As John enters his late teenage years he has a solid basis of knowledge from a diverse range of topics explored throughout his developmental years. As with many kids he gained a fascination with dinosaurs at a young age and that fascination has stuck with them into his teens so he has decided that he is interested in becoming a paleontologist. He registers at a university and has to take some short entrance courses which ensures that he has adequate background knowledge to undertake the rest of the Paleontology course. Failing any of these entrance subjects would preclude entry into the course, but only on that intake. Someone dedicated to a subject could easily go away and do some more private study, take more community college courses and private tuition and then reapply in the next intake very easily, so there is no real exclusion in this system.

After a few years of studying paleontology though, John starts to find that he simply doesn’t enjoy the process nearly as much as he imagined he would. As the course progresses he actually finds it more boring and even starts to lose interest in the whole idea. He completes the course anyway, but decides to not pursue the career further. He goes back to living his life as before; exploring the ideas around him and the options available to him, until one day his parents decide that they want to start sailing around the world and so start urging him to find something which means they won’t have to support him anymore.

At the age of 26 he decides to become a police officer. The progress of his career is much like it is today; he goes through the academy, receives training, advances through the ranks always acquiring more experience and regularly undertaking additional training courses. The years seem to pass quickly and after 34 years on the force he has started to reach the end of his patience for the legal system. He is tired of always watching hardened criminals get off with lenient sentences while some of the more innocuous crimes are punished with strict malevolence. The system just doesn’t seem fair and he is sick of it. He makes a big decision and at the age of 60 firmly decides that he is going to start a new career as a judge.

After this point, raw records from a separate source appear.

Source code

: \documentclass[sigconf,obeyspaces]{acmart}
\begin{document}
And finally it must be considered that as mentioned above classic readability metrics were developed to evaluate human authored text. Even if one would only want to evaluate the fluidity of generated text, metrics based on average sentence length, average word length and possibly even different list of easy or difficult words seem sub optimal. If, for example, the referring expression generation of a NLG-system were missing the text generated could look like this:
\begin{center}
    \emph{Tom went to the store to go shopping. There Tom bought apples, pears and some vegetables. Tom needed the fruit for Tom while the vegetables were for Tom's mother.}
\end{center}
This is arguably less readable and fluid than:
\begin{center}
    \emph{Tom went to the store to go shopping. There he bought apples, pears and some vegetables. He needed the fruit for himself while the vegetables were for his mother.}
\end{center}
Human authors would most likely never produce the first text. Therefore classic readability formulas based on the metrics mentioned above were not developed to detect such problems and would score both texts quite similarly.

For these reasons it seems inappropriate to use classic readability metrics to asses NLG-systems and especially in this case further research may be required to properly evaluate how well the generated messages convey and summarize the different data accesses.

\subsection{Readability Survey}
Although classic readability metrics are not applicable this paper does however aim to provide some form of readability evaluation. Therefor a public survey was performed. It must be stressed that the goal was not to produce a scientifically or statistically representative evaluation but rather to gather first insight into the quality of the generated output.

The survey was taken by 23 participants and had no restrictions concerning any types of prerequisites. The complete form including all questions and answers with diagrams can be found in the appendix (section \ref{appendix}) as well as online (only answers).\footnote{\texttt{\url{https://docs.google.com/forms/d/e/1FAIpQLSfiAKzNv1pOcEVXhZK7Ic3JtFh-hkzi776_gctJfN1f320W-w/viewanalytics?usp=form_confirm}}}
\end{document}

He starts taking some educational courses on the law in his spare time while working and after a year or two actually quits his job and enters full time study of law. Within 4 years he is a lawyer working his way up through the ranks, creating networks of colleagues, learning more about the legal system than he ever understood as a police officer, and generally enjoying this exploration of how to prosecute criminals to the full extent of the law. After 30 years of experience in the legal system, increasing his influence the whole time as well as his understanding, his application to become a judge is finally accepted.

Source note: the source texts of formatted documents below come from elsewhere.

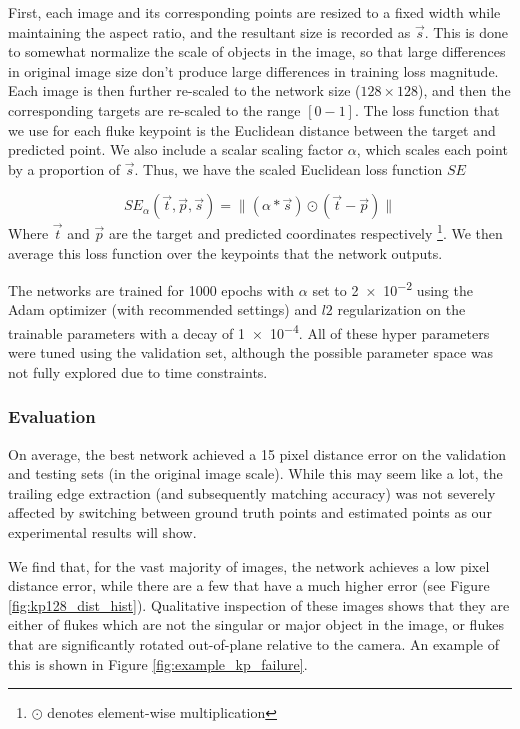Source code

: First, each image and its corresponding points are resized to a fixed width while maintaining the aspect ratio, and the resultant size is recorded as $\vec{s}$.
This is done to somewhat normalize the scale of objects in the image, so that large differences in original image size don't produce large differences in training loss magnitude.
Each image is then further re-scaled to the network size ($128 \times 128$), and then the corresponding targets are re-scaled to the range $[0-1]$.
The loss function that we use for each fluke keypoint is the Euclidean distance between the target and predicted point.
We also include a scalar scaling factor $\alpha$, which scales each point by a proportion of $\vec{s}$.
Thus, we have the scaled Euclidean loss function $SE$

\begin{equation} \label{eqn:se_loss}
SE_{\alpha}(\vec{t}, \vec{p}, \vec{s}) = \lVert (\alpha * \vec{s}) \odot (\vec{t} - \vec{p}) \rVert
\end{equation} 
Where $\vec{t}$ and $\vec{p}$ are the target and predicted coordinates respectively \footnote{$\odot$ denotes element-wise multiplication}.
We then average this loss function over the keypoints that the network outputs.

The networks are trained for 1000 epochs with $\alpha$ set to \num{2e-2} using the Adam \cite{kingma2014adam} optimizer (with recommended settings) and $l2$ regularization on the trainable parameters with a decay of \num{1e-4}.
All of these hyper parameters were tuned using the validation set, although the possible parameter space was not fully explored due to time constraints.

\subsubsection{Evaluation} 

On average, the best network achieved a 15 pixel distance error on the validation and testing sets (in the original image scale).
While this may seem like a lot, the trailing edge extraction (and subsequently matching accuracy) was not severely affected by switching between ground truth points and estimated points as our experimental results will show. 

We find that, for the vast majority of images, the network achieves a low pixel distance error, while there are a few that have a much higher error (see Figure \ref{fig:kp128_dist_hist}).
Qualitative inspection of these images shows that they are either of flukes which are not the singular or major object in the image, or flukes that are significantly rotated out-of-plane relative to the camera.
An example of this is shown in Figure \ref{fig:example_kp_failure}.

At the age of 95, John, the child from the beginning of this story, finally enters the stage of his second career that he was aiming for all those years before. His illustrious career will end up lasting over 50 years before he willingly retires from it on account of something which happened only 3 years after he became a judge, he met his first wife.

He had had 3 long term relationships prior to this point, the longest one lasting 30 years, but for the first time in his 98 years he met a woman which he knew he could spend the rest of his life with, however long that will be. They don’t rush anything though, nothing is really rushed when you are 100 years old with no definite lifespan, and they aren’t married for another 20 years. It isn’t until he is 148 that they both decide to retire from their present careers and have a child. They both have savings accounts which will provide more than enough income for them to both live very comfortably while providing full time care for their child and even still re-invest most of their interest back into savings. They are in fact eternally funded by their own savings.

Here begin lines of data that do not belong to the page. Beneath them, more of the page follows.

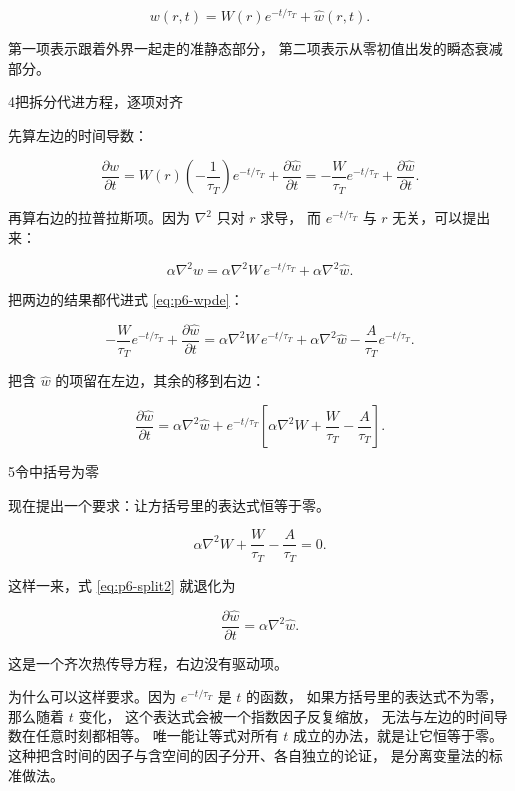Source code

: \begin{equation}
w(r,t)=W(r)e^{-t/\tau_T}+\hat w(r,t).
\label{eq:p6-split}
\end{equation}

第一项表示跟着外界一起走的准静态部分，
第二项表示从零初值出发的瞬态衰减部分。

\begin{stepbox}{4}{把拆分代进方程，逐项对齐}

先算左边的时间导数：

\begin{equation}
\frac{\partial w}{\partial t}
=W(r)\left(-\frac{1}{\tau_T}\right)e^{-t/\tau_T}+\frac{\partial \hat w}{\partial t}
=-\frac{W}{\tau_T}e^{-t/\tau_T}+\frac{\partial \hat w}{\partial t}.
\end{equation}

再算右边的拉普拉斯项。因为 $\nabla^2$ 只对 $r$ 求导，
而 $e^{-t/\tau_T}$ 与 $r$ 无关，可以提出来：

\begin{equation}
\alpha\nabla^2 w=\alpha\nabla^2 W\,e^{-t/\tau_T}+\alpha\nabla^2\hat w .
\end{equation}

把两边的结果都代进式 \eqref{eq:p6-wpde}：

\begin{equation}
-\frac{W}{\tau_T}e^{-t/\tau_T}+\frac{\partial\hat w}{\partial t}
=\alpha\nabla^2W\,e^{-t/\tau_T}+\alpha\nabla^2\hat w-\frac{A}{\tau_T}e^{-t/\tau_T}.
\end{equation}

把含 $\hat w$ 的项留在左边，其余的移到右边：

\begin{equation}
\frac{\partial\hat w}{\partial t}
=\alpha\nabla^2\hat w
+e^{-t/\tau_T}\left[\alpha\nabla^2W+\frac{W}{\tau_T}-\frac{A}{\tau_T}\right].
\label{eq:p6-split2}
\end{equation}

\end{stepbox}

\begin{stepbox}{5}{令中括号为零}

现在提出一个要求：让方括号里的表达式恒等于零。

\begin{equation}
\alpha\nabla^2W+\frac{W}{\tau_T}-\frac{A}{\tau_T}=0 .
\label{eq:p6-Wode}
\end{equation}

这样一来，式 \eqref{eq:p6-split2} 就退化为

\begin{equation}
\frac{\partial\hat w}{\partial t}=\alpha\nabla^2\hat w .
\label{eq:p6-What}
\end{equation}

这是一个齐次热传导方程，右边没有驱动项。

为什么可以这样要求。因为 $e^{-t/\tau_T}$ 是 $t$ 的函数，
如果方括号里的表达式不为零，那么随着 $t$ 变化，
这个表达式会被一个指数因子反复缩放，
无法与左边的时间导数在任意时刻都相等。
唯一能让等式对所有 $t$ 成立的办法，就是让它恒等于零。
这种把含时间的因子与含空间的因子分开、各自独立的论证，
是分离变量法的标准做法。

\end{stepbox}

At 149 years of age John has his first daughter. She is raised by both parents full time with all concerns taken care of. Both parents have extensive life experience and education and they both pass their wealth of knowledge on to their daughter the best they can; not by giving her all of the answers necessarily, but by enabling her to find the answers for herself, and enabling her to pursue the knowledge that she wants to pursue.

After 25 years of raising his daughter, John starts to consider giving paleontology another go. With no need of money, and with a great deal more patience and respect for silence the idea of quietly sitting and working on a dig site seems a lot more appealing to him now than it did all those years ago. Whatever he does though, he chooses to do so freely, without concern for time or money. He is respected in society from his history as a fair judge, and he is as physically capable of being as police officer as he was when he was 26. His years of experience make him one of the most valuable assets in society, and he charges nothing for his time or his advice. He regularly helps out new parents with the education of their children, providing the older kids with lessons on morality and the law, or just helping the younger kids with their reading and writing.

Just as John’s parents were not particularly wealthy or particularly special for dedicating themselves to his fulltime care; his freely offered assistance to those around him is not special or abnormal. In a society full of people who have no limitation on their time and already have two lifetimes worth of savings to support their own needs, there are a lot of people who gain a lot of pleasure out of being able to help other who need it.


(copyright Shane Greenup [tung] )

------------------------------------

The rest of the chapter would carry on from there talking about our current world and attempting to describe the improvements we woudl experience as individuals in the future world where ageing has been cured. A section takes time to define "Extended Youthfulness" instead of the fantasy like term 'eternal youth', and I explain what the term means in reality, and what it does not entail.

The goal of the first chapter is to make the reader
1. Want Indefinitely extended youthfulness (Eternal Youth)
2. Consider what would change because of this sort of breakthrough
3. Realise the reality of it. Break their mental associations with fantasy novels and sci fi. This must be real world.
4. Invite the reader to compare the current with the possibles created by eternal youth
5. Introduce some of the other chapters of the book (ie proof that it is possible will be offered in chapter 2, objections will be address in chapter 3, the benefits will be covered in chapter 4 etc...)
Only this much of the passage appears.